# 1977 Schwinn Volare



## kostnerave

Hi Everybody, 
 I'm searching for some information about my latest acquisition, a 1977 Schwinn Volare. The bike seems to be original except for tires,tubes and brake lever hoods(cane creek). I beleive these were made by Panasonic for Schwinn, using 531 Reynolds tubing. All of the components appear to be Shimano Dura-Ace throughout except for Sakae Custom bars, Sakae stem and a Sakae Royal seatpost. The pedals are KKT. Now some questions: Was this model a limited production run? If so, will the serial number stamped on the bottom of the bottom bracket shell give me a frame number? Is the bike fairly rare? Are there differences between the '77 and '78 models beside the use of a Crane rear derailleur on my bike instead of a Dura-Ace unit? Thank you for any help, as there just isn't alot of information available.


----------



## 1motime

Good looking bike.   It is spotless!


----------



## GTs58

Impeccable example! 

I don't think the serial number will give you any info other than an approximate time the frame was built. @Metacortex might be able to add some info on these.


----------



## Eric Amlie

Bike looks like it's brand new!
Nice score.


----------



## PfishB

Very nice example you have.  The Volare is a grail bike for some,  I've only rarely seen them come up for sale.


----------



## Sven

That is one super clean bike! Very nice!


----------



## juvela

-----

Thanks so much for sharing this terrific find!

 




-----


----------



## bricycle

That is simply beautiful!!
wonder if this was a tribute to the Plymouth Volare car as they were out at the time.
Volare car out in 1976... Schwinn offered 1977+78


----------



## kostnerave

Wow, Thank you so much for the kind words and helpful information.


----------



## Tim s

Beautiful bike!
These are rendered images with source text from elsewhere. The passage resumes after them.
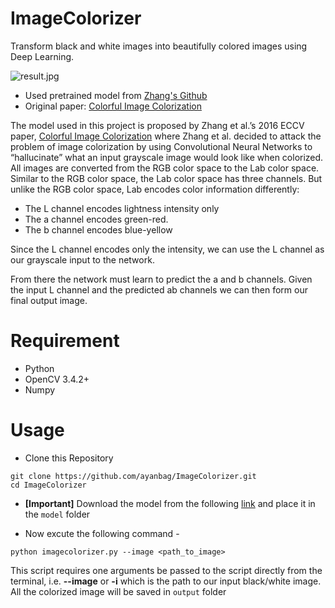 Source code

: # ImageColorizer
Transform black and white images into beautifully colored images using Deep Learning.

![result.jpg](images/result.png)

- Used pretrained model from [Zhang's Github](https://github.com/richzhang/colorization)  
- Original paper: [Colorful Image Colorization](https://arxiv.org/pdf/1603.08511.pdf)

The model used in this project is proposed by Zhang et al.’s 2016 ECCV paper, [Colorful Image Colorization](https://arxiv.org/pdf/1603.08511.pdf) where Zhang et al. decided to attack the problem of image colorization by using Convolutional Neural Networks to “hallucinate” what an input grayscale image would look like when colorized. All images are converted from the RGB color space to the Lab color space. Similar to the RGB color space, the Lab color space has three channels. But unlike the RGB color space, Lab encodes color information differently:

- The L channel encodes lightness intensity only
- The a channel encodes green-red.
- The b channel encodes blue-yellow

Since the L channel encodes only the intensity, we can use the L channel as our grayscale input to the network.

From there the network must learn to predict the a and b channels. Given the input L channel and the predicted ab channels we can then form our final output image.
  

# Requirement
- Python
- OpenCV 3.4.2+
- Numpy
  

# Usage

- Clone this Repository
```
git clone https://github.com/ayanbag/ImageColorizer.git
cd ImageColorizer
```

- **[Important]** Download the model from the following [link](https://drive.google.com/drive/folders/1hNvYYq9i7XYMhv9AtH9bFXRpxP8YcGo_?usp=sharing) and place it in the `model` folder

- Now excute the following command -
```
python imagecolorizer.py --image <path_to_image>
```
This script requires one arguments be passed to the script directly from the terminal, i.e. **--image** or **-i** which is the path to our input black/white image. All the colorized image will be saved in `output` folder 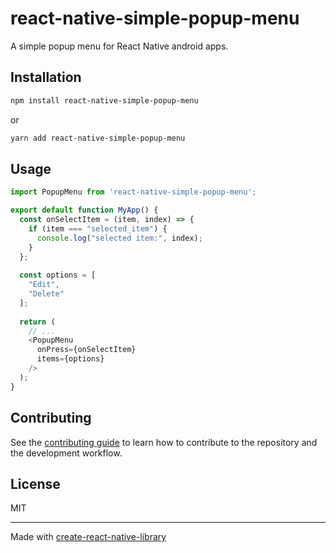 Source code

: # react-native-simple-popup-menu

A simple popup menu for React Native android apps.

## Installation

```sh
npm install react-native-simple-popup-menu
```
or
```sh
yarn add react-native-simple-popup-menu
```

## Usage

```js
import PopupMenu from 'react-native-simple-popup-menu';

export default function MyApp() {
  const onSelectItem = (item, index) => {
    if (item === "selected_item") {
      console.log("selected item:", index);
    }
  };
  
  const options = [
    "Edit",
    "Delete"
  ];
  
  return (
    // ...
    <PopupMenu
      onPress={onSelectItem}
      items={options}
    />
  );
}
```

## Contributing

See the [contributing guide](CONTRIBUTING.md) to learn how to contribute to the repository and the development workflow.

## License

MIT

---

Made with [create-react-native-library](https://github.com/callstack/react-native-builder-bob)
I have read that Schwinn told Panasonic to build a bike equal to the Paramount and the Volare is what they built. I have 2 of them that I bought about 5 years ago and I continue to look for them on eBay, CL and at the 4-5 bike shows that I attend each year. I haven’t ever seen them at the bike shows and rarely see them on eBay anymore. Considering that they were only made for two years IMHO I would call them rare. The blue bike is a Paramount and the other two are Volaries. Tim


----------



## kostnerave

Tim, Those are some beautiful bikes! Thank you for the added insight as to why Schwinn went to Panasonic for a Japanese version of the Paramount.


----------



## Mr.RED

Nothing better then Scwhinn bike porn.


----------



## kostnerave

Agreed!!!


----------



## Wingslover

Those lugs!!!


----------



## Ernbar

The Japanese built Schwinns  ride SUPER smooth. They are a bit lighter than the Chicago built 10 spds. I have a 74 Le Tour and the frame was also made by Panasonic .


----------



## Quakertownrich

This is a grail bike for me, and I may have one in my hands shortly.


----------



## jeffklim

GTs58 said:


> Impeccable example!
> 
> I don't think the serial number will give you any info other than an approximate time the frame was built. @Metacortex might be able to add some info on these.
> 
> View attachment 1123812



thank you appreciate it!


----------